Sou, verdadeiramente, uma Ceasa. Experimento de tudo. Há dias em que sou pera, maçã e uva. São dias de pompa. Dias de shopping. Garbosos. Abastados. Noites de banquetes e muita farra. Lantejoulas e serpentinas. Dias de orgia. Sem medida. Onde sou soberbo. Dias de glória. Imensuráveis. Indeléveis. Inefáveis. Dias de loucura. Afobados. Insanos. Onde a traça consome o desengano. Onde a ferrugem trago o brilho. Onde o cafajeste roubo a cena e o beijo. Onde o ladrão carrega a cruz. Onde Pedro nega a Cristo por três vezes. Onde o galo canta sem parar.

São dias e noites de gula e de luxúria!

Noutros dias sou abacate, banana e laranja. Dias pacatos. Mansos. Longos. Triviais. Cotidiano! Homem comum, que já não sonha. Segue cumprindo a regra. Cheio de metas inalcançáveis. Louco pensando ser sano. Mecânico. Morno. Robótico. Tecnológico. Onde a sabedoria de Deus é loucura para ele. E a loucura dele é sabedoria de Deus. Não entendeu o escândalo da Cruz. Não entendeu o modelo pregado de braços abertos junto ao madeiro. Vive de acumular tralhas e parafernálias. Vive em série. Escravo dos hábitos. Homem de um só passo. Vive a vida cansado. Espera sempre pela ilusão e pela “felicidade” do próximo final de semana.
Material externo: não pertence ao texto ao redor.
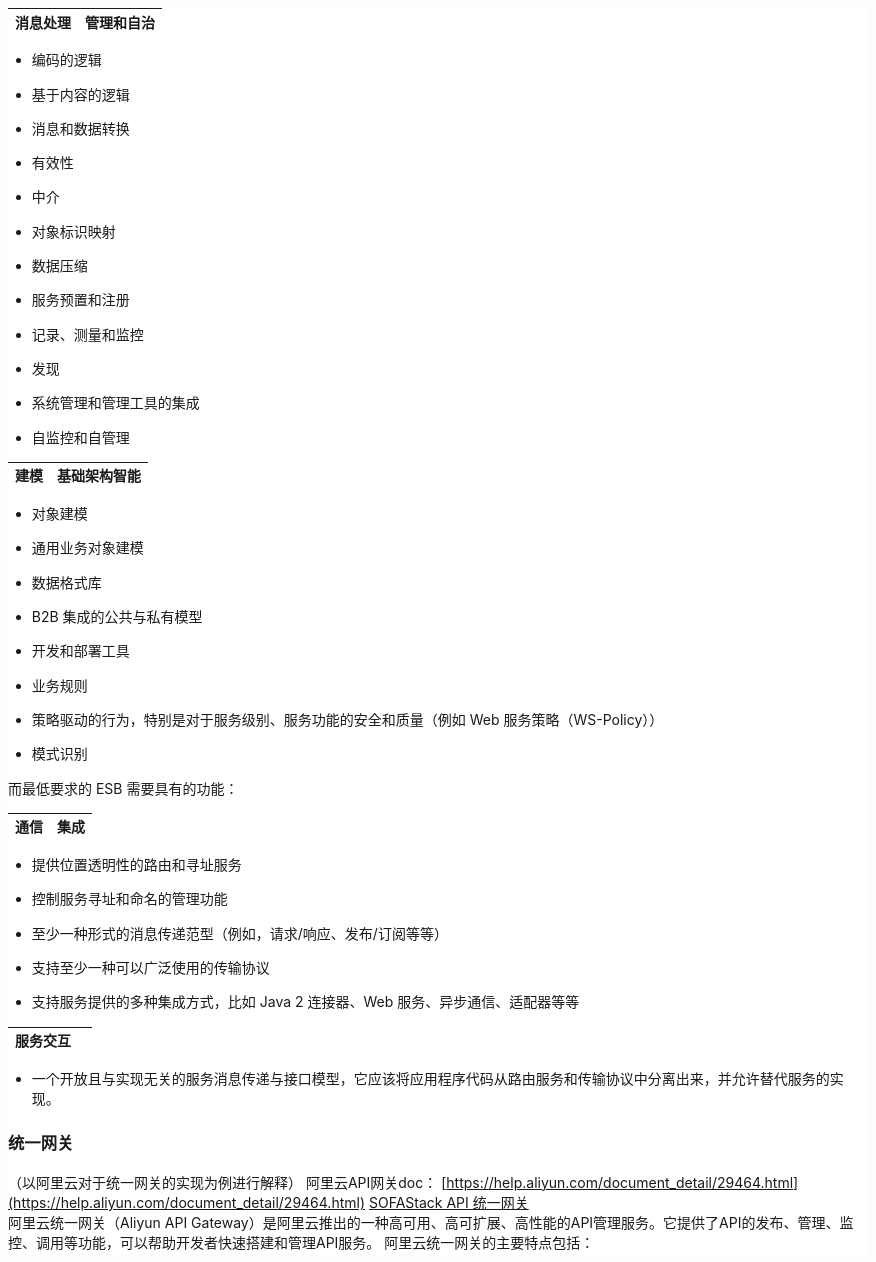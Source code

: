 | **消息处理** | **管理和自治** |  
| --- | --- | 
- 编码的逻辑
- 基于内容的逻辑
- 消息和数据转换
- 有效性
- 中介
- 对象标识映射
- 数据压缩
 
- 服务预置和注册
- 记录、测量和监控
- 发现
- 系统管理和管理工具的集成
- 自监控和自管理
 
| **建模** | **基础架构智能** |
| --- | --- | 
- 对象建模
- 通用业务对象建模
- 数据格式库
- B2B 集成的公共与私有模型
- 开发和部署工具
 
- 业务规则
- 策略驱动的行为，特别是对于服务级别、服务功能的安全和质量（例如 Web 服务策略（WS-Policy））
- 模式识别
 

而最低要求的 ESB 需要具有的功能：

| **通信** | **集成** |
| --- | --- |

- 提供位置透明性的路由和寻址服务
- 控制服务寻址和命名的管理功能
- 至少一种形式的消息传递范型（例如，请求/响应、发布/订阅等等）
- 支持至少一种可以广泛使用的传输协议
 
- 支持服务提供的多种集成方式，比如 Java 2 连接器、Web 服务、异步通信、适配器等等
 
| **服务交互**   |  |
| --- | --- |
- 一个开放且与实现无关的服务消息传递与接口模型，它应该将应用程序代码从路由服务和传输协议中分离出来，并允许替代服务的实现。
 


### 统一网关
（以阿里云对于统一网关的实现为例进行解释）
阿里云API网关doc：
[https://help.aliyun.com/document_detail/29464.html](https://help.aliyun.com/document_detail/29464.html)
[SOFAStack API 统一网关](https://help.aliyun.com/product/153275.html)   
阿里云统一网关（Aliyun API Gateway）是阿里云推出的一种高可用、高可扩展、高性能的API管理服务。它提供了API的发布、管理、监控、调用等功能，可以帮助开发者快速搭建和管理API服务。
阿里云统一网关的主要特点包括：
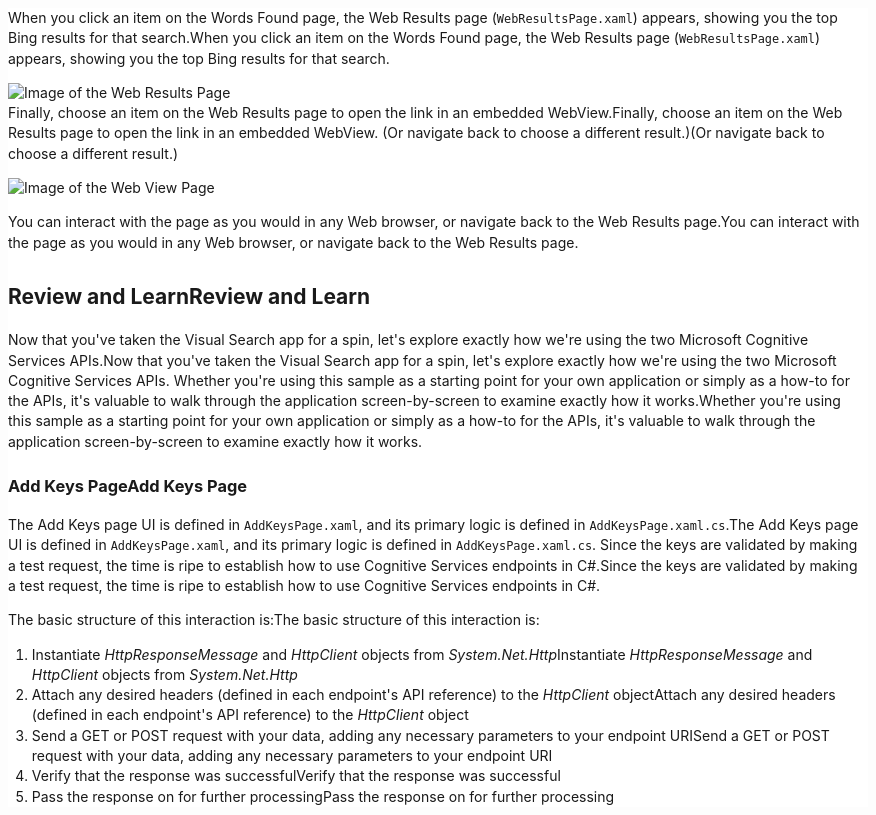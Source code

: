<span data-ttu-id="0009c-170">When you click an item on the Words Found page, the Web Results page (`WebResultsPage.xaml`) appears, showing you the top Bing results for that search.</span><span class="sxs-lookup"><span data-stu-id="0009c-170">When you click an item on the Words Found page, the Web Results page (`WebResultsPage.xaml`) appears, showing you the top Bing results for that search.</span></span>

![Image of the Web Results Page](./media/computer-vision-web-search-tutorial/web-results-page.png)  
<span data-ttu-id="0009c-172">Finally, choose an item on the Web Results page to open the link in an embedded WebView.</span><span class="sxs-lookup"><span data-stu-id="0009c-172">Finally, choose an item on the Web Results page to open the link in an embedded WebView.</span></span> <span data-ttu-id="0009c-173">(Or navigate back to choose a different result.)</span><span class="sxs-lookup"><span data-stu-id="0009c-173">(Or navigate back to choose a different result.)</span></span>

![Image of the Web View Page](./media/computer-vision-web-search-tutorial/web-view-page.png)  

<span data-ttu-id="0009c-175">You can interact with the page as you would in any Web browser, or navigate back to the Web Results page.</span><span class="sxs-lookup"><span data-stu-id="0009c-175">You can interact with the page as you would in any Web browser, or navigate back to the Web Results page.</span></span> 

## <a name="review-and-learn"></a><span data-ttu-id="0009c-176">Review and Learn</span><span class="sxs-lookup"><span data-stu-id="0009c-176">Review and Learn</span></span>

<span data-ttu-id="0009c-177">Now that you've taken the Visual Search app for a spin, let's explore exactly how we're using the two Microsoft Cognitive Services APIs.</span><span class="sxs-lookup"><span data-stu-id="0009c-177">Now that you've taken the Visual Search app for a spin, let's explore exactly how we're using the two Microsoft Cognitive Services APIs.</span></span>  <span data-ttu-id="0009c-178">Whether you're using this sample as a starting point for your own application or simply as a how-to for the APIs, it's valuable to walk through the application screen-by-screen to examine exactly how it works.</span><span class="sxs-lookup"><span data-stu-id="0009c-178">Whether you're using this sample as a starting point for your own application or simply as a how-to for the APIs, it's valuable to walk through the application screen-by-screen to examine exactly how it works.</span></span>

### <a name="add-keys-page"></a><span data-ttu-id="0009c-179">Add Keys Page</span><span class="sxs-lookup"><span data-stu-id="0009c-179">Add Keys Page</span></span>
<span data-ttu-id="0009c-180">The Add Keys page UI is defined in `AddKeysPage.xaml`, and its primary logic is defined in `AddKeysPage.xaml.cs`.</span><span class="sxs-lookup"><span data-stu-id="0009c-180">The Add Keys page UI is defined in `AddKeysPage.xaml`, and its primary logic is defined in `AddKeysPage.xaml.cs`.</span></span> <span data-ttu-id="0009c-181">Since the keys are validated by making a test request, the time is ripe to establish how to use Cognitive Services endpoints in C#.</span><span class="sxs-lookup"><span data-stu-id="0009c-181">Since the keys are validated by making a test request, the time is ripe to establish how to use Cognitive Services endpoints in C#.</span></span>  

<span data-ttu-id="0009c-182">The basic structure of this interaction is:</span><span class="sxs-lookup"><span data-stu-id="0009c-182">The basic structure of this interaction is:</span></span> 

1. <span data-ttu-id="0009c-183">Instantiate *HttpResponseMessage* and *HttpClient* objects from *System.Net.Http*</span><span class="sxs-lookup"><span data-stu-id="0009c-183">Instantiate *HttpResponseMessage* and *HttpClient* objects from *System.Net.Http*</span></span>
2. <span data-ttu-id="0009c-184">Attach any desired headers (defined in each endpoint's API reference) to the *HttpClient* object</span><span class="sxs-lookup"><span data-stu-id="0009c-184">Attach any desired headers (defined in each endpoint's API reference) to the *HttpClient* object</span></span>
3. <span data-ttu-id="0009c-185">Send a GET or POST request with your data, adding any necessary parameters to your endpoint URI</span><span class="sxs-lookup"><span data-stu-id="0009c-185">Send a GET or POST request with your data, adding any necessary parameters to your endpoint URI</span></span>
4. <span data-ttu-id="0009c-186">Verify that the response was successful</span><span class="sxs-lookup"><span data-stu-id="0009c-186">Verify that the response was successful</span></span>
5. <span data-ttu-id="0009c-187">Pass the response on for further processing</span><span class="sxs-lookup"><span data-stu-id="0009c-187">Pass the response on for further processing</span></span>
Amarra-se ao futebol para dar algum sentido a vida. Torce por um time sem saber o porquê, mas grita na torcida e na geral.

O dinheiro é parco, apesar de tanto trabalhar, é curto. Só dar para comprar o bilhete da arquibancada e ficar de cara pro sol. Adora uma marmita. Sua companheira. Sua esposa, cansada e descabelada, sem vida no rosto, é quem confecciona, antes dele partir pra labuta. Já não se pergunta porque vive: vão vivendo sem saber e sem perguntar. A autoestima acabou, faliu, murchou. A terra parou. Cumpri a vida e aguardar a morte. Tem que servi a pátria feito um cidadão comum. Não pode sair do script. Cuidado para não gaguejar em cena. O patrão o elogia sempre. A final de contas, ele põe o caviar em sua mesa. Embora só como costela. É sempre solicito e bobo. Capachão. A sua casa fica depois do moro. Sem saneamento. Insalubre. Sem calçamento. Inóspita. Sem energia. Morte súbita.

Vive da avareza e da inveja!

Tem dias em que sou pequi, limão e tamarindo. A fruta podre do tabuleiro da baiano. Desprovido de tudo e da vida. Sem padrão sem etiqueta. Sigo à margem. Mentindo. Corvade. Serelepe. Tudo que há de mais ruim. O que não serve. A escória do mundo. Os dejetos. A latrinha. A música brega. O gibi. O Pasquim. A prostituta. A doméstica. A página policial do jornal. O escoteiro. O cabaré. O bacanal. Alguém impresentável. Fala sempre ou, quase nunca, a verdade. Vive no meio dos que não têm mais jeito. A ovelha negra da família hipócrita. Aquele que todos da prole esconde. O louco. Sabotador. Beberrão. Farrista. Não usa roupa de marca.

Não fuma charuto. Não Fala ingês nem escreve em sanscrito. Não frequenta os cafés francês. Fala bobagem. Sorri – postura em extinção. Sua etiqueta underground é do camelô e das doações. Seu quarto é no fundo da casa. O último.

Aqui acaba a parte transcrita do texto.